SEM images were taken to understand the structure of biofilms after subjecting to EO chemical stress. All biofilms of test strains exhibited cell wall damages, cell wall deformities, and leakages of intracellular materials with treatment of C. verum leaf oil (Figures 4, 5, and 6). Importantly, scanning electron microscopy confirmed the dose-dependent nature of the effects of cinnamon leaf EO. Fluconazole is a known antifungal agent which belongs to the azole group and inhibits synthesis of fungal sterol, ergosterol (20). On the other hand, chlorhexidine is a biguanide that is used as an antibacterial mouth rinse. It alters the morphology of cells, damages the cell wall of microorganisms, and releases intracellular components. It has been suggested as a well-known therapeutic antifungal agent for oral candidiasis (31, 32). Since both antimicrobial agents have an effect on Candida cell wall, the ultrastructure of established Candida biofilms with MBEC of chlorhexidine digluconate and 0.008 mg/ml Fluconazole (maximum recommended in vitro assay concentration, CLSI) was also visualized. The intensity of the post-exposure response of Fluconazole was minimal due to low concentration.

To confirm the SEM observations, and to evaluate the intracellular/morphological changes of unicellular yeast forms, TEM images of C. albicans (ATCC MYA-2876), C. tropicalis (ATCC 750), and C. dubliniensis (ATCC MYA-646) test strains were taken after treatment with MIC of C. verum oil. TEM images showed cell wall damages and leakages of the intracellular compartment (Figure 7). Importantly, TEM images revealed post-exposure cytoplasmic changes including intracellular vacuoles formation, scattered cytoplasm, and formation of cytoplasmic granular inclusion bodies. These changes are suggestive of chemical stress on Candida cells by C. verum leaf oil.

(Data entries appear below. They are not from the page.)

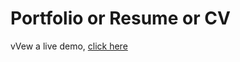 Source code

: # Portfolio  or Resume or CV

 vVew a live demo, [click here](https://shanthiamaasa.github.io/Shanthis_Portfolio/)
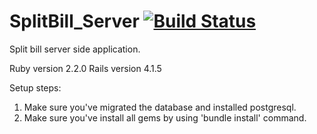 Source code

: # SplitBill_Server  [![Build Status](https://magnum.travis-ci.com/joshuakuai/SplitBill_Server.svg?token=fH4hiySEibkvabrVzfvn)](https://magnum.travis-ci.com/joshuakuai/SplitBill_Server)
Split bill server side application.

Ruby version 2.2.0
Rails version 4.1.5

Setup steps:

1. Make sure you've migrated the database and installed postgresql.
2. Make sure you've install all gems by using 'bundle install' command.


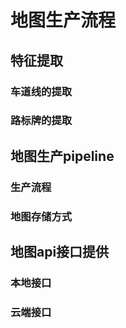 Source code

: # 地图生产流程

## 特征提取

### 车道线的提取

### 路标牌的提取

## 地图生产pipeline

### 生产流程

### 地图存储方式

## 地图api接口提供

### 本地接口

### 云端接口
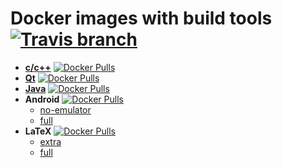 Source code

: # Docker images with build tools [![Travis branch](https://img.shields.io/travis/lamtev/build-tools-dockers/master.svg?style=flat-square)](https://travis-ci.org/lamtev/build-tools-dockers)

* [__c/c++__](https://github.com/lamtev/build-tools-dockers/tree/master/cxx) [![Docker Pulls](https://img.shields.io/docker/pulls/lamtev/cxx.svg?style=flat-square)](https://hub.docker.com/r/lamtev/cxx/)
* [__Qt__](https://github.com/lamtev/build-tools-dockers/tree/master/qt) [![Docker Pulls](https://img.shields.io/docker/pulls/lamtev/qt.svg?style=flat-square)](https://hub.docker.com/r/lamtev/qt/)
* [__Java__](https://github.com/lamtev/build-tools-dockers/tree/master/java) [![Docker Pulls](https://img.shields.io/docker/pulls/lamtev/java.svg?style=flat-square)](https://hub.docker.com/r/lamtev/java/)
* __Android__ [![Docker Pulls](https://img.shields.io/docker/pulls/lamtev/android.svg?style=flat-square)](https://hub.docker.com/r/lamtev/android/)
    * [no-emulator](https://github.com/lamtev/build-tools-dockers/tree/master/android/no-emulator)
    * [full](https://github.com/lamtev/build-tools-dockers/tree/master/android/full)
* __LaTeX__ [![Docker Pulls](https://img.shields.io/docker/pulls/lamtev/latex.svg?style=flat-square)](https://hub.docker.com/r/lamtev/latex/)
    * [extra](https://github.com/lamtev/build-tools-dockers/tree/master/latex/extra)
    * [full](https://github.com/lamtev/build-tools-dockers/tree/master/latex/full)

The toxicity of true cinnamon EO on host tissues was evaluated using an in vitro cell culture model of the human non-cancer keratinocytes (HaCaT) cell line. Toxicology assessments provide proper understanding of effective, nontoxic dose and help in dose regimen designing by integrating both pharmacodynamics and pharmacokinetics of C. verum leaf oil. Furthermore, there is a lack of published data on toxicology studies of C. verum leaf oil and the current study fills that deficiency. The maximum concentration tested in this study was 1000 mg/ml (neat concentration of true cinnamon leaf EO oil) and none of the tested concentrations showed any inhibitory effect on HaCaT cells (Figure 8). This finding indicates the safe use of C. verum leaf EO up to 1000 mg/ml without any toxic effect on human cells.

Based on in vitro toxicology study results and pharmacodynamics of C. verum leaf oil on Candida sessile and planktonic cells, true cinnamon leaf EO can be considered a potential therapeutic alternative for Candida infections. Also, the authors suggest future research on the effect of C. verum leaf EO on a wide range of pathogenic fungi and bacteria.

The results of the chemical analysis of the true cinnamon leaf EO agree with the findings by previous authors, which indicate that eugenol is its most abundant chemical component (77.22%) (33, 34) whereas the other chemical compounds appear in smaller concentrations.

According to available data, a similar mode of antifungal action of both cinnamon leaf oil and chlorhexidine digluconate was noted. Lipophilic eugenol can interfere with cell wall integrity and fluidity as well as biofilm extracellular matrix by actively penetrating the phospholipid bilayer of the cell membrane and ultimately disrupting it (35).

Conclusion

The EO extracted from C. verum leaves contains eugenol as its major chemical component. It possess an antifungal action on Candida spp. planktonic cells and biofilm by acting on the cell wall integrity. Moreover, it does not have any toxic effect on human keratinocytes.